土と水、自然な農法で育まれたお米、微生物の力を活かした調味料、その土地の自然環境に適応する在来種の野菜。今、そういったもともと日本人がつくり続けてきた食品は0.1%以下の流通量になってしまっています。

 自然と文化が織りなし生まれた食品を「素の味」と呼び、もう一度、素の味が食卓にあるのがふつうの風景にしていけたらと始まった、会員制スーパーマーケット「Table to Farm」のディレクター・相馬夕輝さんに、日本の素の味を教えていただきました。

 今回は、“お米の素”を巡ります。


太陽と土と水が育てる、自然な米づくり

 水田稲作は世界でも主に東アジアや東南アジアなど、温暖湿潤な気候帯で盛んに行われています。一見シンプルに見える水田稲作のメカニズムですが、実は未だ解き明かせない神秘に満ちています。

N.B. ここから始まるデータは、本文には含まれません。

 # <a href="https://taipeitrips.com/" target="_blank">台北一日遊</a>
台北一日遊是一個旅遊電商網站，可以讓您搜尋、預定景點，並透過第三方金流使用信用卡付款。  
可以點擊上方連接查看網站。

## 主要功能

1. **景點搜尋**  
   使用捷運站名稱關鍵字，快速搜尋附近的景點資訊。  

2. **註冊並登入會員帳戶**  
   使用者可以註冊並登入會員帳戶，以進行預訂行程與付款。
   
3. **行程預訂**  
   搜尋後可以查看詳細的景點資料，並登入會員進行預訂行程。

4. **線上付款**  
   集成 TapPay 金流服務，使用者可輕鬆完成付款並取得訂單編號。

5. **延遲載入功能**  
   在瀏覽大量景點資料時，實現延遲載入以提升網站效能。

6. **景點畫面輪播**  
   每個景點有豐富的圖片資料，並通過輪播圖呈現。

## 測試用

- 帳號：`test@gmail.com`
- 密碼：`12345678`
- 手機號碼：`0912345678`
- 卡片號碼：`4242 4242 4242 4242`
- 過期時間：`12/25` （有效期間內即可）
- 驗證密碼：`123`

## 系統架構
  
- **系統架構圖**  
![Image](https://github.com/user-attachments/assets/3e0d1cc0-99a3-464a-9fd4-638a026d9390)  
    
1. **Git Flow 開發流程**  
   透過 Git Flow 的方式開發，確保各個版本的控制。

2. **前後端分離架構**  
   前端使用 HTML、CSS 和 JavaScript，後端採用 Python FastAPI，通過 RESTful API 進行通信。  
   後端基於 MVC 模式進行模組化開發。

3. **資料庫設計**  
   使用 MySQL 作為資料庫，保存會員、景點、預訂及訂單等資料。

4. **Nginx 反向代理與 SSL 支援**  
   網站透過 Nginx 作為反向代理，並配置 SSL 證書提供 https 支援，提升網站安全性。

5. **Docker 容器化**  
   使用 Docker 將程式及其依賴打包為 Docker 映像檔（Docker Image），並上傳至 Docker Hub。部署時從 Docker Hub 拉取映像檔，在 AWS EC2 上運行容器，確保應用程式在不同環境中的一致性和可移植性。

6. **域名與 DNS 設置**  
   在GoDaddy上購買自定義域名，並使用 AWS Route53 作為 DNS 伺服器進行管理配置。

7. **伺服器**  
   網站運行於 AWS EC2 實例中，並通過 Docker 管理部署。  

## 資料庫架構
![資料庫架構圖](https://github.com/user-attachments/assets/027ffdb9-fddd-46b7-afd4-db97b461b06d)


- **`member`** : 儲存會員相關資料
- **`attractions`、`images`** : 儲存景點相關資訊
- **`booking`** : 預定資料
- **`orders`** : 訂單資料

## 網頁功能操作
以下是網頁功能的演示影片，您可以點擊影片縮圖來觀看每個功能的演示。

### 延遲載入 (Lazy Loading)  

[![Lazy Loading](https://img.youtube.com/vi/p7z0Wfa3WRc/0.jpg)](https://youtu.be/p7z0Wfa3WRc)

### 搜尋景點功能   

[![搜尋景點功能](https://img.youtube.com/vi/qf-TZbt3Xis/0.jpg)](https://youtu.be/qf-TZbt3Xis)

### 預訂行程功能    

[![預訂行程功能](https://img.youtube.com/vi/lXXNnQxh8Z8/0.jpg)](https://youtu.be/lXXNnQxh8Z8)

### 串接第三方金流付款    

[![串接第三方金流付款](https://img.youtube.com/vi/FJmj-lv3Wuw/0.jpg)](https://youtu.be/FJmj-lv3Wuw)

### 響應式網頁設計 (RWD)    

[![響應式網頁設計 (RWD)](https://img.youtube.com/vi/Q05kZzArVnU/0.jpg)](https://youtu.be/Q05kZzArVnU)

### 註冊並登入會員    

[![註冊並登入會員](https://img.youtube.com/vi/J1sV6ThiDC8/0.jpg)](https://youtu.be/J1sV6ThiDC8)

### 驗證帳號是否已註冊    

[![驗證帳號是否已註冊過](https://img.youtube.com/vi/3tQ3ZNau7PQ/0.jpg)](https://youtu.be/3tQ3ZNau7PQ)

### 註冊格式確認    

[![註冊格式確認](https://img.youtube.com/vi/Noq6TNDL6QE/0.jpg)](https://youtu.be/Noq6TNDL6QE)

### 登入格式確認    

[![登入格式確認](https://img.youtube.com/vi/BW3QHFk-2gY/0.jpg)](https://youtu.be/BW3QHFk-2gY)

 中でも特徴的なのが、水田が育む豊かな生態系。水田の土中には、さまざまな動植物からなる有機物と、それを分解する微生物が存在し、多様に連鎖し続ける環境の中で、それぞれの地に固有の土が育まれています。

 田んぼには、水中プランクトンを捕食するタニシやドジョウ、オタマジャクシ、ゲンゴロウ、畔にはイナゴやトンボ、カエルなどさまざまな生き物が生息します。さらに、それらの生物を狙って鳥たちが飛来します。日本の水田にはおよそ6,000種類ほどの生物がいるとされているほどです。

 生物同士が連鎖し、複雑な有機物が土の中に還り、豊かな土壌が生まれていく。そうやって自然から得られる栄養をしっかりと受け、お米自身が植物本来の生命力を持ってすくすくと育っていく。その生命力と味わいを合わせ持ったお米こそが“お米の素”と言えるでしょう。